Doch Fink weiß auch, dass Steuckers kein „Ballgewinner“ ist. „Er muss gegen den Ball besser arbeiten. Aber da hat der VfL einen guten Trainer für“, so Fink. Wichtig sei nur, dass man dem „sensiblen und introvertierten“ Steuckers den Freiraum gibt, sich in der Offensive zu entfalten. „Er hat viel Spielwitz. Er nimmt aber auch Risiko, der eine oder andere Pass kommt nicht an. Da kann er sich aus meiner Sicht aber auf die Spieler beim VfL verlassen, die hinter ihm spielen.“ Ohnehin ist es Röslers Plan, das Spielfeld klein zu halten, um Ballverluste schnellstmöglich auffangen zu können. 

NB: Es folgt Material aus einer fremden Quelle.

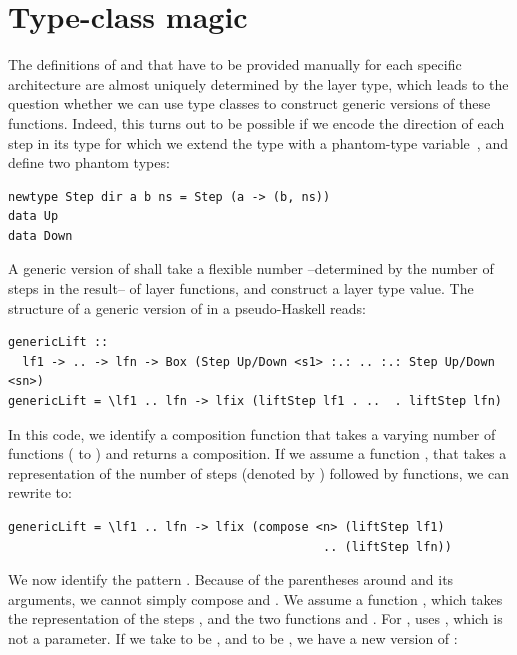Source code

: \documentclass{llncs}
\begin{document}
\section{Type-class magic} \label{sect:typeClass}

The definitions of  and  that have to be provided manually for each specific architecture are almost uniquely determined by the layer type, which leads to the question whether we can use type classes to construct generic versions of these functions. Indeed, this turns out to be possible if we encode the direction of each step in its type for which we extend the  type with a phantom-type variable~\cite{leijen99dsecs}, and define two phantom types:

\begin{small}
\begin{verbatim}
newtype Step dir a b ns = Step (a -> (b, ns))
data Up 
data Down
\end{verbatim}
\end{small}

A generic version of  shall take a flexible number --determined by the number of steps in the result-- of layer functions, and construct a layer type value. The structure of a generic version of  in a pseudo-Haskell reads:

\begin{small}
\begin{verbatim}
genericLift :: 
  lf1 -> .. -> lfn -> Box (Step Up/Down <s1> :.: .. :.: Step Up/Down <sn>)
genericLift = \lf1 .. lfn -> lfix (liftStep lf1 . ..  . liftStep lfn)
\end{verbatim}%
\end{small}

In this code, we identify a composition function that takes a varying number of functions ( to ) and returns a composition. If we assume a function , that takes a representation of the number of steps (denoted by ) followed by  functions, we can rewrite  to:

\begin{small}
\begin{verbatim}
genericLift = \lf1 .. lfn -> lfix (compose <n> (liftStep lf1) 
                                            .. (liftStep lfn))
\end{verbatim}%
\end{small}

We now identify the pattern . Because of the parentheses around  and its arguments, we cannot simply compose  and . We assume a function , which takes the representation of the steps , and the two functions  and . For ,  uses , which is not a parameter. If we take  to be , and  to be , we have a new version of :
\end{document}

Fink traut Steuckers beim VfL Bochum viel zu
Fink sieht für Steuckers beim VfL Bochum zudem eine große Chance, sich weiterzuentwickeln. Erstmals spielt der Belgier außerhalb der Benelux-Länder, muss sich an neue Begebenheiten gewöhnen, nachdem er zuletzt eher auf der Bank Platz nahm. „Ich habe ihm immer den Schritt zugetraut. Nachdem ich weg war, war die Unterstützung nicht mehr so groß. Das lag aber auch an den Konkurrenten wie Karetsas. Ich glaube, dass er höher als in Genk spielen kann“, sagt Fink. „In Bochum ist es daher eine Win-win-Situation für alle.“

Fink selbst will die Entwicklung im Auge behalten, dürfte aber bei Samsunspor in der türkischen Süper Lig selbst eine Menge zu tun haben. Nach drei Spielen steht er mit seinem Team bei vier Punkten. „Wir sind zufrieden mit dem Saisonstart. Wir mussten die wichtigste Achse abgeben und ich musste eine neue Mannschaft aufbauen“, erklärt er. „Wir haben die jüngste Mannschaft der Liga und sind noch nicht eingespielt, hier ist noch alles im Gebilde.“ Das Saisonziel sei es, im oberen Teil des Mittelfelds einzukommen. „Wir werden aber nicht um Platz fünf mitspielen, weil wir in der Entwicklung sind und junge Spieler einsetzen“, so Fink. So wie er es einst bei Steuckers tat.